(GIVEN INFORMATION begins)
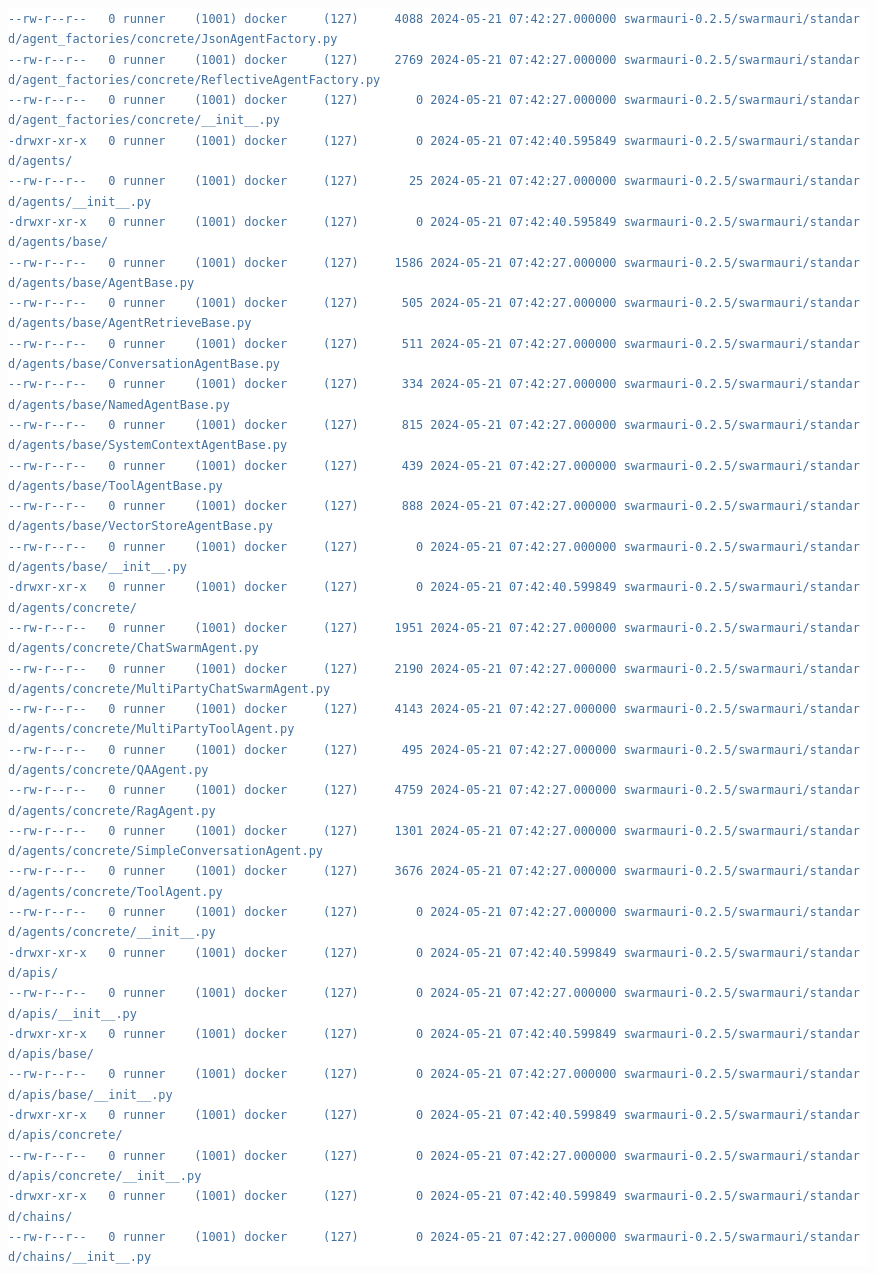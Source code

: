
 ```diff
--rw-r--r--   0 runner    (1001) docker     (127)     4088 2024-05-21 07:42:27.000000 swarmauri-0.2.5/swarmauri/standard/agent_factories/concrete/JsonAgentFactory.py
--rw-r--r--   0 runner    (1001) docker     (127)     2769 2024-05-21 07:42:27.000000 swarmauri-0.2.5/swarmauri/standard/agent_factories/concrete/ReflectiveAgentFactory.py
--rw-r--r--   0 runner    (1001) docker     (127)        0 2024-05-21 07:42:27.000000 swarmauri-0.2.5/swarmauri/standard/agent_factories/concrete/__init__.py
-drwxr-xr-x   0 runner    (1001) docker     (127)        0 2024-05-21 07:42:40.595849 swarmauri-0.2.5/swarmauri/standard/agents/
--rw-r--r--   0 runner    (1001) docker     (127)       25 2024-05-21 07:42:27.000000 swarmauri-0.2.5/swarmauri/standard/agents/__init__.py
-drwxr-xr-x   0 runner    (1001) docker     (127)        0 2024-05-21 07:42:40.595849 swarmauri-0.2.5/swarmauri/standard/agents/base/
--rw-r--r--   0 runner    (1001) docker     (127)     1586 2024-05-21 07:42:27.000000 swarmauri-0.2.5/swarmauri/standard/agents/base/AgentBase.py
--rw-r--r--   0 runner    (1001) docker     (127)      505 2024-05-21 07:42:27.000000 swarmauri-0.2.5/swarmauri/standard/agents/base/AgentRetrieveBase.py
--rw-r--r--   0 runner    (1001) docker     (127)      511 2024-05-21 07:42:27.000000 swarmauri-0.2.5/swarmauri/standard/agents/base/ConversationAgentBase.py
--rw-r--r--   0 runner    (1001) docker     (127)      334 2024-05-21 07:42:27.000000 swarmauri-0.2.5/swarmauri/standard/agents/base/NamedAgentBase.py
--rw-r--r--   0 runner    (1001) docker     (127)      815 2024-05-21 07:42:27.000000 swarmauri-0.2.5/swarmauri/standard/agents/base/SystemContextAgentBase.py
--rw-r--r--   0 runner    (1001) docker     (127)      439 2024-05-21 07:42:27.000000 swarmauri-0.2.5/swarmauri/standard/agents/base/ToolAgentBase.py
--rw-r--r--   0 runner    (1001) docker     (127)      888 2024-05-21 07:42:27.000000 swarmauri-0.2.5/swarmauri/standard/agents/base/VectorStoreAgentBase.py
--rw-r--r--   0 runner    (1001) docker     (127)        0 2024-05-21 07:42:27.000000 swarmauri-0.2.5/swarmauri/standard/agents/base/__init__.py
-drwxr-xr-x   0 runner    (1001) docker     (127)        0 2024-05-21 07:42:40.599849 swarmauri-0.2.5/swarmauri/standard/agents/concrete/
--rw-r--r--   0 runner    (1001) docker     (127)     1951 2024-05-21 07:42:27.000000 swarmauri-0.2.5/swarmauri/standard/agents/concrete/ChatSwarmAgent.py
--rw-r--r--   0 runner    (1001) docker     (127)     2190 2024-05-21 07:42:27.000000 swarmauri-0.2.5/swarmauri/standard/agents/concrete/MultiPartyChatSwarmAgent.py
--rw-r--r--   0 runner    (1001) docker     (127)     4143 2024-05-21 07:42:27.000000 swarmauri-0.2.5/swarmauri/standard/agents/concrete/MultiPartyToolAgent.py
--rw-r--r--   0 runner    (1001) docker     (127)      495 2024-05-21 07:42:27.000000 swarmauri-0.2.5/swarmauri/standard/agents/concrete/QAAgent.py
--rw-r--r--   0 runner    (1001) docker     (127)     4759 2024-05-21 07:42:27.000000 swarmauri-0.2.5/swarmauri/standard/agents/concrete/RagAgent.py
--rw-r--r--   0 runner    (1001) docker     (127)     1301 2024-05-21 07:42:27.000000 swarmauri-0.2.5/swarmauri/standard/agents/concrete/SimpleConversationAgent.py
--rw-r--r--   0 runner    (1001) docker     (127)     3676 2024-05-21 07:42:27.000000 swarmauri-0.2.5/swarmauri/standard/agents/concrete/ToolAgent.py
--rw-r--r--   0 runner    (1001) docker     (127)        0 2024-05-21 07:42:27.000000 swarmauri-0.2.5/swarmauri/standard/agents/concrete/__init__.py
-drwxr-xr-x   0 runner    (1001) docker     (127)        0 2024-05-21 07:42:40.599849 swarmauri-0.2.5/swarmauri/standard/apis/
--rw-r--r--   0 runner    (1001) docker     (127)        0 2024-05-21 07:42:27.000000 swarmauri-0.2.5/swarmauri/standard/apis/__init__.py
-drwxr-xr-x   0 runner    (1001) docker     (127)        0 2024-05-21 07:42:40.599849 swarmauri-0.2.5/swarmauri/standard/apis/base/
--rw-r--r--   0 runner    (1001) docker     (127)        0 2024-05-21 07:42:27.000000 swarmauri-0.2.5/swarmauri/standard/apis/base/__init__.py
-drwxr-xr-x   0 runner    (1001) docker     (127)        0 2024-05-21 07:42:40.599849 swarmauri-0.2.5/swarmauri/standard/apis/concrete/
--rw-r--r--   0 runner    (1001) docker     (127)        0 2024-05-21 07:42:27.000000 swarmauri-0.2.5/swarmauri/standard/apis/concrete/__init__.py
-drwxr-xr-x   0 runner    (1001) docker     (127)        0 2024-05-21 07:42:40.599849 swarmauri-0.2.5/swarmauri/standard/chains/
--rw-r--r--   0 runner    (1001) docker     (127)        0 2024-05-21 07:42:27.000000 swarmauri-0.2.5/swarmauri/standard/chains/__init__.py
```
(GIVEN INFORMATION ends)
EXERCISE: Output every entry verbatim but skip the pictures.

WRITTEN SOLUTION:
Source code

:
 ```diff
--rw-r--r--   0 runner    (1001) docker     (127)     4088 2024-05-21 07:42:27.000000 swarmauri-0.2.5/swarmauri/standard/agent_factories/concrete/JsonAgentFactory.py
--rw-r--r--   0 runner    (1001) docker     (127)     2769 2024-05-21 07:42:27.000000 swarmauri-0.2.5/swarmauri/standard/agent_factories/concrete/ReflectiveAgentFactory.py
--rw-r--r--   0 runner    (1001) docker     (127)        0 2024-05-21 07:42:27.000000 swarmauri-0.2.5/swarmauri/standard/agent_factories/concrete/__init__.py
-drwxr-xr-x   0 runner    (1001) docker     (127)        0 2024-05-21 07:42:40.595849 swarmauri-0.2.5/swarmauri/standard/agents/
--rw-r--r--   0 runner    (1001) docker     (127)       25 2024-05-21 07:42:27.000000 swarmauri-0.2.5/swarmauri/standard/agents/__init__.py
-drwxr-xr-x   0 runner    (1001) docker     (127)        0 2024-05-21 07:42:40.595849 swarmauri-0.2.5/swarmauri/standard/agents/base/
--rw-r--r--   0 runner    (1001) docker     (127)     1586 2024-05-21 07:42:27.000000 swarmauri-0.2.5/swarmauri/standard/agents/base/AgentBase.py
--rw-r--r--   0 runner    (1001) docker     (127)      505 2024-05-21 07:42:27.000000 swarmauri-0.2.5/swarmauri/standard/agents/base/AgentRetrieveBase.py
--rw-r--r--   0 runner    (1001) docker     (127)      511 2024-05-21 07:42:27.000000 swarmauri-0.2.5/swarmauri/standard/agents/base/ConversationAgentBase.py
--rw-r--r--   0 runner    (1001) docker     (127)      334 2024-05-21 07:42:27.000000 swarmauri-0.2.5/swarmauri/standard/agents/base/NamedAgentBase.py
--rw-r--r--   0 runner    (1001) docker     (127)      815 2024-05-21 07:42:27.000000 swarmauri-0.2.5/swarmauri/standard/agents/base/SystemContextAgentBase.py
--rw-r--r--   0 runner    (1001) docker     (127)      439 2024-05-21 07:42:27.000000 swarmauri-0.2.5/swarmauri/standard/agents/base/ToolAgentBase.py
--rw-r--r--   0 runner    (1001) docker     (127)      888 2024-05-21 07:42:27.000000 swarmauri-0.2.5/swarmauri/standard/agents/base/VectorStoreAgentBase.py
--rw-r--r--   0 runner    (1001) docker     (127)        0 2024-05-21 07:42:27.000000 swarmauri-0.2.5/swarmauri/standard/agents/base/__init__.py
-drwxr-xr-x   0 runner    (1001) docker     (127)        0 2024-05-21 07:42:40.599849 swarmauri-0.2.5/swarmauri/standard/agents/concrete/
--rw-r--r--   0 runner    (1001) docker     (127)     1951 2024-05-21 07:42:27.000000 swarmauri-0.2.5/swarmauri/standard/agents/concrete/ChatSwarmAgent.py
--rw-r--r--   0 runner    (1001) docker     (127)     2190 2024-05-21 07:42:27.000000 swarmauri-0.2.5/swarmauri/standard/agents/concrete/MultiPartyChatSwarmAgent.py
--rw-r--r--   0 runner    (1001) docker     (127)     4143 2024-05-21 07:42:27.000000 swarmauri-0.2.5/swarmauri/standard/agents/concrete/MultiPartyToolAgent.py
--rw-r--r--   0 runner    (1001) docker     (127)      495 2024-05-21 07:42:27.000000 swarmauri-0.2.5/swarmauri/standard/agents/concrete/QAAgent.py
--rw-r--r--   0 runner    (1001) docker     (127)     4759 2024-05-21 07:42:27.000000 swarmauri-0.2.5/swarmauri/standard/agents/concrete/RagAgent.py
--rw-r--r--   0 runner    (1001) docker     (127)     1301 2024-05-21 07:42:27.000000 swarmauri-0.2.5/swarmauri/standard/agents/concrete/SimpleConversationAgent.py
--rw-r--r--   0 runner    (1001) docker     (127)     3676 2024-05-21 07:42:27.000000 swarmauri-0.2.5/swarmauri/standard/agents/concrete/ToolAgent.py
--rw-r--r--   0 runner    (1001) docker     (127)        0 2024-05-21 07:42:27.000000 swarmauri-0.2.5/swarmauri/standard/agents/concrete/__init__.py
-drwxr-xr-x   0 runner    (1001) docker     (127)        0 2024-05-21 07:42:40.599849 swarmauri-0.2.5/swarmauri/standard/apis/
--rw-r--r--   0 runner    (1001) docker     (127)        0 2024-05-21 07:42:27.000000 swarmauri-0.2.5/swarmauri/standard/apis/__init__.py
-drwxr-xr-x   0 runner    (1001) docker     (127)        0 2024-05-21 07:42:40.599849 swarmauri-0.2.5/swarmauri/standard/apis/base/
--rw-r--r--   0 runner    (1001) docker     (127)        0 2024-05-21 07:42:27.000000 swarmauri-0.2.5/swarmauri/standard/apis/base/__init__.py
-drwxr-xr-x   0 runner    (1001) docker     (127)        0 2024-05-21 07:42:40.599849 swarmauri-0.2.5/swarmauri/standard/apis/concrete/
--rw-r--r--   0 runner    (1001) docker     (127)        0 2024-05-21 07:42:27.000000 swarmauri-0.2.5/swarmauri/standard/apis/concrete/__init__.py
-drwxr-xr-x   0 runner    (1001) docker     (127)        0 2024-05-21 07:42:40.599849 swarmauri-0.2.5/swarmauri/standard/chains/
--rw-r--r--   0 runner    (1001) docker     (127)        0 2024-05-21 07:42:27.000000 swarmauri-0.2.5/swarmauri/standard/chains/__init__.py
```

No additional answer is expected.